# PyData tour



- `pandas` and `numpy` are the primary libraries used for data analysis in Python
- `pd` and `np` are the conventional Python namespaces used; it is strongly recommended you do the same


In [None]:
import pandas as pd
import numpy as np


- `matplotlib` and `seaborn` are the most popular static data viz libraries in Python
- Again it is strongly recommended you use the `plt` and `sns` namespaces for both!


In [None]:
import matplotlib.pyplot as plt
%matplotlib inline

import seaborn as sns

## Load a data set example: 

In [None]:
# url="https://gist.githubusercontent.com/curran/a08a1080b88344b0c8a7/raw/d546eaee765268bf2f487608c537c05e22e4b221/iris.csv"

# df = pd.read_csv(url)
# df.head()

df = sns.load_dataset("iris")

In [None]:
df.shape

In [None]:
df.describe()

## Selecting values

In [None]:
df.columns

In [None]:
df[['sepal_length']].iloc[:2]

In [None]:
df[['sepal_length', 'sepal_width']].iloc[:2]
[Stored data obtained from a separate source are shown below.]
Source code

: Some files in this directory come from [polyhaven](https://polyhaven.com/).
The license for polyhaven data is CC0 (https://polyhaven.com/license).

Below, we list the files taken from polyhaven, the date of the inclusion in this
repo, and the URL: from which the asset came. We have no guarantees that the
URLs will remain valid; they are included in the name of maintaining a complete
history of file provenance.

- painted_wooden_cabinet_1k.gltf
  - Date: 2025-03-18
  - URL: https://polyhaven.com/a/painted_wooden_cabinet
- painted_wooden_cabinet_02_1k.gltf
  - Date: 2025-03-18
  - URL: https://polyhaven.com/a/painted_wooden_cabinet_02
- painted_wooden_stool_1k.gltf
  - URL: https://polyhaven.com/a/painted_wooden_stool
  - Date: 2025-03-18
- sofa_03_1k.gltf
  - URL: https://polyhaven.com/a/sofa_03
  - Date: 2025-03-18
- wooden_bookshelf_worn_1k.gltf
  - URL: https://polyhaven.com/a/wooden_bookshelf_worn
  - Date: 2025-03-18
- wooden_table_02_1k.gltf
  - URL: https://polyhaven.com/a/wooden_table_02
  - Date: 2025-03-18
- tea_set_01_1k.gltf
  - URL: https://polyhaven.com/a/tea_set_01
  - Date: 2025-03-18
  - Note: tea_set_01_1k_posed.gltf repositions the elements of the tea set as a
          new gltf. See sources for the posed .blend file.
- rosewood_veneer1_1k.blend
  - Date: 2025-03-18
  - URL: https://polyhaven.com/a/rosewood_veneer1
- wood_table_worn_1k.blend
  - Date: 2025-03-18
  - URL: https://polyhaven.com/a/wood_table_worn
## Selecting values continued

In [None]:
df[df.sepal_length>5].head()

In [None]:
df[df.species=="setosa"].head()

## NumPy Arrays

In [None]:
sepal_len = df.sepal_length.values
petal_len = df.petal_length.values

In [None]:
sepal_len.shape

In [None]:
np.mean(sepal_len), np.median(sepal_len)

In [None]:
sepal_len[:5]

## Broadcasting

In [None]:
diffs = np.abs(sepal_len[:,np.newaxis] - sepal_len[np.newaxis,:])
diffs.shape

In [None]:
sns.heatmap(diffs);

In [None]:
%%timeit
diffs = np.abs(sepal_len[:,np.newaxis] - sepal_len[np.newaxis,:])

In [None]:
%%timeit
diffs = np.zeros((150,150))

for i in range(150):
    for j in range(150):
        diffs[i,j] = np.abs(sepal_len[i] - sepal_len[j])

## Matplotlib : MATLAB-style API

In [None]:
x = np.arange(0,50, .1)
plt.plot(x, np.sin(x))

## Matplotlib : MATLAB-style API

In [None]:
plt.figure()  # create a plot figure


# create the first of two panels and set current axis
plt.subplot(2, 1, 1) # (rows, columns, panel number)
plt.plot(x, np.sin(x))

# create the second panel and set current axis
plt.subplot(2, 1, 2)
plt.plot(-x, np.cos(x));

## Matplotlib: Object Oriented API

In [None]:
# First create a grid of plots
# ax will be an array of two Axes objects
fig, ax = plt.subplots(2, figsize=(8,4))

# Call plot() method on the appropriate object
ax[0].plot(x, np.sin(x))
ax[1].plot(x, np.cos(x));

## Seaborn overview


In [None]:

tips = sns.load_dataset('tips')
tips['tip_pct'] = 100 * tips['tip'] / tips['total_bill']


In [None]:

with sns.axes_style(style='ticks'):
    grid = sns.FacetGrid(tips, row="sex", col="time", hue= "smoker", 
                         margin_titles=True)
    grid.map(plt.hist, "tip_pct", bins=np.linspace(0, 40, 15));

In [None]:

g = sns.catplot("day", "total_bill", "sex", data=tips, kind="box")


## feature engineering example

In [None]:
from sklearn.datasets import make_circles

np.random.seed(0)

X, y = make_circles(n_samples=400, factor=.1, noise=.05)

In [None]:
df_X = pd.DataFrame(X, columns = ["f1", "f2"])
df_X["f3"] = df_X.f1**2 + df_X.f2**2

In [None]:
sns.relplot(x = "f1", y = "f2", hue = "f3", data = df_X);